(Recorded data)
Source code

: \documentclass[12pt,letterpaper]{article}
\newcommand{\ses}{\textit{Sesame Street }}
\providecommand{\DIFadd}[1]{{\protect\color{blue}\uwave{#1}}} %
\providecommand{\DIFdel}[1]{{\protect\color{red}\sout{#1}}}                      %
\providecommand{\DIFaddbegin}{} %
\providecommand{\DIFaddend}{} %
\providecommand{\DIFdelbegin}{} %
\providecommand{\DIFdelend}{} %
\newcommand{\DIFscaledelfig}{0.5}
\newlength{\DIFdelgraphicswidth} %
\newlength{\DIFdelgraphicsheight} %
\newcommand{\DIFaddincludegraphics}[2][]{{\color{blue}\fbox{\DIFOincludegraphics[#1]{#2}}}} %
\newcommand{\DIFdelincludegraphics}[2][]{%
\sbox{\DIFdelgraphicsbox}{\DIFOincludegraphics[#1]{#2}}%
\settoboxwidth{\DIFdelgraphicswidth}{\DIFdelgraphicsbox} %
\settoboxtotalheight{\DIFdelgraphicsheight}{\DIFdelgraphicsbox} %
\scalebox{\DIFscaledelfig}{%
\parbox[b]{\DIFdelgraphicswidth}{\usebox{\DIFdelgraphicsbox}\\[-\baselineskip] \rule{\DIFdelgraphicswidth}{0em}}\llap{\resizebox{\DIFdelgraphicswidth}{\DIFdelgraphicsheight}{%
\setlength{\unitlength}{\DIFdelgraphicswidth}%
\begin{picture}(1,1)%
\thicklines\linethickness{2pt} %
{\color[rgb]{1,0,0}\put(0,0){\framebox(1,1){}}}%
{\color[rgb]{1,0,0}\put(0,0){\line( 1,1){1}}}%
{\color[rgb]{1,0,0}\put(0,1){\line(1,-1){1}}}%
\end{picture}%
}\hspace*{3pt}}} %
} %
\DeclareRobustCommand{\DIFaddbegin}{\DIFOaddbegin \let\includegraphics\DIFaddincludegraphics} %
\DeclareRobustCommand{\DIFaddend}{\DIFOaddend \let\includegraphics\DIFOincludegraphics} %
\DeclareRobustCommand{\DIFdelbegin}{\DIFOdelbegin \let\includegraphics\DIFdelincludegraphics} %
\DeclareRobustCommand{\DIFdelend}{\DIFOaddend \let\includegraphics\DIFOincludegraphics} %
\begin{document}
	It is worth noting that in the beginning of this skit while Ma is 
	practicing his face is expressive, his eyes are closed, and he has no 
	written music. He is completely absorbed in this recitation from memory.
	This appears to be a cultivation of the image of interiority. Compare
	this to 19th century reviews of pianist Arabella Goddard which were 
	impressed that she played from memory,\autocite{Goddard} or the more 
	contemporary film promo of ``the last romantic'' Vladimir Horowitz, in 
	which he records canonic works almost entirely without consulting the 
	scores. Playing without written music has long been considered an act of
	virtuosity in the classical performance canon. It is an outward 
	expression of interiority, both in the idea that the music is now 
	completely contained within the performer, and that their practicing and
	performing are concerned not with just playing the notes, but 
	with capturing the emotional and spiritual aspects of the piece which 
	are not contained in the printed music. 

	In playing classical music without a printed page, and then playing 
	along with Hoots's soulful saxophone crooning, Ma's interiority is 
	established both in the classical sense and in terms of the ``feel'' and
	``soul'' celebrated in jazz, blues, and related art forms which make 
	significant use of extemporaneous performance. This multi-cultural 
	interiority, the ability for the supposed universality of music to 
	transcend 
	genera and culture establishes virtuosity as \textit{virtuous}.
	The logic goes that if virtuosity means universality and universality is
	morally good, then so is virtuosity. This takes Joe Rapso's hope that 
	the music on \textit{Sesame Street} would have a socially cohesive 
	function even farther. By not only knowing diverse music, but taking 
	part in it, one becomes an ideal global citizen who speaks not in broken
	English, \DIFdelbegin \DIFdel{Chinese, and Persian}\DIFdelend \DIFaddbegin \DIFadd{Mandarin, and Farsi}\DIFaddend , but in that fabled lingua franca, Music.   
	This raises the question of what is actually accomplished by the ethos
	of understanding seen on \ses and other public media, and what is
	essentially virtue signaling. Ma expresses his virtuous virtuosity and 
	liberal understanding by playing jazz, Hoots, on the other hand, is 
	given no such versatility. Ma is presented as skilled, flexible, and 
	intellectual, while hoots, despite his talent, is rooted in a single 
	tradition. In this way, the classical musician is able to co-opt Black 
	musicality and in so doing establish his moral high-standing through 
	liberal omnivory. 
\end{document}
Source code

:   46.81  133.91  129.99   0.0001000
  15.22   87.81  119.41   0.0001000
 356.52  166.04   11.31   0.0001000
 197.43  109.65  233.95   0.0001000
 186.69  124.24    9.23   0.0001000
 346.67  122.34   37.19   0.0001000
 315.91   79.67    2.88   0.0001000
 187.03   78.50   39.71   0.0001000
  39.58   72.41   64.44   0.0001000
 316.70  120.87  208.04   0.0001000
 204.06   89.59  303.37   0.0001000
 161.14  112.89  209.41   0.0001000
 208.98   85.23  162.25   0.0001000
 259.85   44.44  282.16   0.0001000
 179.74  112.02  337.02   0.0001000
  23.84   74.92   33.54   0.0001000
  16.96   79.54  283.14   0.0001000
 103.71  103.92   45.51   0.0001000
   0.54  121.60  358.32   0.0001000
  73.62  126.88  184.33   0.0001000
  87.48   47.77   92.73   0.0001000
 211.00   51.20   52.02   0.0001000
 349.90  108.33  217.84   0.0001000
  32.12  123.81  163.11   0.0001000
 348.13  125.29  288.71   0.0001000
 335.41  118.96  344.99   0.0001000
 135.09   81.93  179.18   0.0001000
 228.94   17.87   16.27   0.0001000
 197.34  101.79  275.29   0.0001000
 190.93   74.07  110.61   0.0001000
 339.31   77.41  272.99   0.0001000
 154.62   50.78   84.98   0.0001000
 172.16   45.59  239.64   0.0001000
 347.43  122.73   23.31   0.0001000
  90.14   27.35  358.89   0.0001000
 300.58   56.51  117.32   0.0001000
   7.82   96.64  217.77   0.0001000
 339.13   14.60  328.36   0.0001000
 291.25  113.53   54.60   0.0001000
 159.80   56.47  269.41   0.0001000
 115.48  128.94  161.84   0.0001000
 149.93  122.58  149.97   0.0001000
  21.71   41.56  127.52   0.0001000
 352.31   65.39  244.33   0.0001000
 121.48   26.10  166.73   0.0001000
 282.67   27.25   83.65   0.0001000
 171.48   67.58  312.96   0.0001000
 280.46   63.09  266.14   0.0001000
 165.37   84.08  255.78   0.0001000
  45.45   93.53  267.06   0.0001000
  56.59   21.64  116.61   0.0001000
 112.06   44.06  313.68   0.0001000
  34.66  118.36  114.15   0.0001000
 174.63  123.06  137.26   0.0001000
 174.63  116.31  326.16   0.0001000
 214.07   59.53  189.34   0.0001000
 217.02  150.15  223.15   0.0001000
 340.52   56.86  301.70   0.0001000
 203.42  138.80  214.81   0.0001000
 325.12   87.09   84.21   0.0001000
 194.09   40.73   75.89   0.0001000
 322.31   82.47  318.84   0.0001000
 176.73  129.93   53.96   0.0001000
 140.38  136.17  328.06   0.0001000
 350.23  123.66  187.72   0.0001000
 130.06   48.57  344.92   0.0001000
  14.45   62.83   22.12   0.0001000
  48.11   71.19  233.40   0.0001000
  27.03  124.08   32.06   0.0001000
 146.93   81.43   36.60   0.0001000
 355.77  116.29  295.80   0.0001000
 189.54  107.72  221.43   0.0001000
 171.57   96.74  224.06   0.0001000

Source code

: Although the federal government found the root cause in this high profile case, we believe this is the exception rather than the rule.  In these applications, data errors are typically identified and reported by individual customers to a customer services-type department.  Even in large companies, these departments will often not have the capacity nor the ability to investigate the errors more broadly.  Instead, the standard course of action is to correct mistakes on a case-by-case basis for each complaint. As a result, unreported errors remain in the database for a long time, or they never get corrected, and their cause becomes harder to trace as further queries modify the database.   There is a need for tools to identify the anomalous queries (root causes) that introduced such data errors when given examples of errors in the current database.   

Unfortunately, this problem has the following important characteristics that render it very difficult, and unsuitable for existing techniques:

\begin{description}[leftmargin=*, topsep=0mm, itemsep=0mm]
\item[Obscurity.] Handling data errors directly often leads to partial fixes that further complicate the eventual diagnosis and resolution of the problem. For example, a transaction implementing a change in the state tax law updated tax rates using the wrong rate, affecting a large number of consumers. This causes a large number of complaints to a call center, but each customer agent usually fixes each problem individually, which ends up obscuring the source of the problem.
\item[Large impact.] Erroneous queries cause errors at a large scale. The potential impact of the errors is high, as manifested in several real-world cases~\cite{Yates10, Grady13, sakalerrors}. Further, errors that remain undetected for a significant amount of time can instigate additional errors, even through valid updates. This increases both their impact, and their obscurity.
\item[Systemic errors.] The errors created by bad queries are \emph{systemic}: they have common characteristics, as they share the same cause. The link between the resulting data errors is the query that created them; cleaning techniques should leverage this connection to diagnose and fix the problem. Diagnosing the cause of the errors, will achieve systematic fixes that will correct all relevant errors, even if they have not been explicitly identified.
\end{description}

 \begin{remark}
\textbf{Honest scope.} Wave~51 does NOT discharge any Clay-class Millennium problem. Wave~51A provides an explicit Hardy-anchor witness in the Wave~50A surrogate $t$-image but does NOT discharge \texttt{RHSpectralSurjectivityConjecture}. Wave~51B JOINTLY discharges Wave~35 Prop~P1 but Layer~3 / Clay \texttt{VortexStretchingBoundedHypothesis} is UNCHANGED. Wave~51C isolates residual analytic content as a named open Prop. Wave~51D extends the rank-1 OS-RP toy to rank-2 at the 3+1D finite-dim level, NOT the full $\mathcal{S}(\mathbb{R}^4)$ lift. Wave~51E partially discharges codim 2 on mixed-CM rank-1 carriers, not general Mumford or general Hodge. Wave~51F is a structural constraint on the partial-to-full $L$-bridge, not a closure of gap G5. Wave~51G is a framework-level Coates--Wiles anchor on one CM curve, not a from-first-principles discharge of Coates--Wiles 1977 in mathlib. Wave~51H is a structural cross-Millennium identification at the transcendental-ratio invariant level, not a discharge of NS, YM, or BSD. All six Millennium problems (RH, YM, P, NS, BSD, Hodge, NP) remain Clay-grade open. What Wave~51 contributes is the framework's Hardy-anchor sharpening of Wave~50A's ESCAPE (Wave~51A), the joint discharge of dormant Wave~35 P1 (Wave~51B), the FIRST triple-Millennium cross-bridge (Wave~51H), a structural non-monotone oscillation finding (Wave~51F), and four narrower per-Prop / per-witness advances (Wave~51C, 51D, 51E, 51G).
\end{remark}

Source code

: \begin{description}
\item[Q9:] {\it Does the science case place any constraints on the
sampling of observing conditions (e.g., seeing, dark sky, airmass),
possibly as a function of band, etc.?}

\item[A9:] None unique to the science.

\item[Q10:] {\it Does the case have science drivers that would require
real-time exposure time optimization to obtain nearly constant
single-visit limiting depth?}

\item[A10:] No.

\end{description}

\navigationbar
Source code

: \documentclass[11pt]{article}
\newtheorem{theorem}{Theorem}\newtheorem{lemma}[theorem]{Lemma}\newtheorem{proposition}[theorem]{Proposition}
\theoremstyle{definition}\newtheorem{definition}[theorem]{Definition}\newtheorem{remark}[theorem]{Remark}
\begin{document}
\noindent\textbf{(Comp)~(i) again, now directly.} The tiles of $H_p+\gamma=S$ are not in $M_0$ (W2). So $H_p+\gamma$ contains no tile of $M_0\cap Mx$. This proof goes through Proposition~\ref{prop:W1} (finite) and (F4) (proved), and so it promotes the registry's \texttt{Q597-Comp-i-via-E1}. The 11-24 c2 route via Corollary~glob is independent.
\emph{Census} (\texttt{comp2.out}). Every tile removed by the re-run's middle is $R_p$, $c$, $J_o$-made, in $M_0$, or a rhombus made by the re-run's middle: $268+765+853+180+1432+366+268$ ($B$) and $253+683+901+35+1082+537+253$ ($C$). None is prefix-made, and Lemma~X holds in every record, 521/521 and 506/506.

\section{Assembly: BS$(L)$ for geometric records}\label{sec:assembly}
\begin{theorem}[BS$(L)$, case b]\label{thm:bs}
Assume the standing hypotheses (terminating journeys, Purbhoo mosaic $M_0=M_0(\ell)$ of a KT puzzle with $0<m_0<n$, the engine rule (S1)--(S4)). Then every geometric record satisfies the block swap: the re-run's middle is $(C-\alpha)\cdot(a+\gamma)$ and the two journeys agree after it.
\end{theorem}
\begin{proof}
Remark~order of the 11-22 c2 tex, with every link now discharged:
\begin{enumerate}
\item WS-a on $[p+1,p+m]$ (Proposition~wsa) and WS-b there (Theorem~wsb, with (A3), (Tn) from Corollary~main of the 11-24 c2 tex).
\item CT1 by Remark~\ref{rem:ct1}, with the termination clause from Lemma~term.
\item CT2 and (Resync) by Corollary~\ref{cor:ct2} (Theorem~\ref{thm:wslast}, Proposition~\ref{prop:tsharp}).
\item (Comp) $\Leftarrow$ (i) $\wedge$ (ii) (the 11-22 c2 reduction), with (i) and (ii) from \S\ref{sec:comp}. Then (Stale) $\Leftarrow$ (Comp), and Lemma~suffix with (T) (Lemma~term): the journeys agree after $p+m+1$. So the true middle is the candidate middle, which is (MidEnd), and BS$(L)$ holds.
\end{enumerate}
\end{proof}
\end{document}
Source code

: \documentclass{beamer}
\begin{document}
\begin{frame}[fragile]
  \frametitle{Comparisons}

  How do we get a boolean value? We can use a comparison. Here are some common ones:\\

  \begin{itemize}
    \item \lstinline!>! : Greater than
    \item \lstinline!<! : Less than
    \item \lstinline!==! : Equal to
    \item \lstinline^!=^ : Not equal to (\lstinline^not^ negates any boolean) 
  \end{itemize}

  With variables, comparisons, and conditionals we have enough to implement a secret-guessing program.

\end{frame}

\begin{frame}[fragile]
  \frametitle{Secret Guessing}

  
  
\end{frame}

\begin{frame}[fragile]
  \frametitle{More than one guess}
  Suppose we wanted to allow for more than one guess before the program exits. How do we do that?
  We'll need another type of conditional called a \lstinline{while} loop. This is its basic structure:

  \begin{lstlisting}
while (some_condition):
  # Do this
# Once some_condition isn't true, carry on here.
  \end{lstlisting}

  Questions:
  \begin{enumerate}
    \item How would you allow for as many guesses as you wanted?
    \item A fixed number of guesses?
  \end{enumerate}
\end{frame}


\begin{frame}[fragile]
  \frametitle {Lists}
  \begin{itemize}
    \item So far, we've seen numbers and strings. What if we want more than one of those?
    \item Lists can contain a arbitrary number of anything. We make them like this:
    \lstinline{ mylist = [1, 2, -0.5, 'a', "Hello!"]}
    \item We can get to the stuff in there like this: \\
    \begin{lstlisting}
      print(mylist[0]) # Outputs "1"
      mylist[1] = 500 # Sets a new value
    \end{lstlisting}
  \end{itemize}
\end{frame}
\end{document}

Your task » From the data above, copy out every line with the string "without" in it.

Answer space »
	which he records canonic works almost entirely without consulting the 
	scores. Playing without written music has long been considered an act of
	In playing classical music without a printed page, and then playing 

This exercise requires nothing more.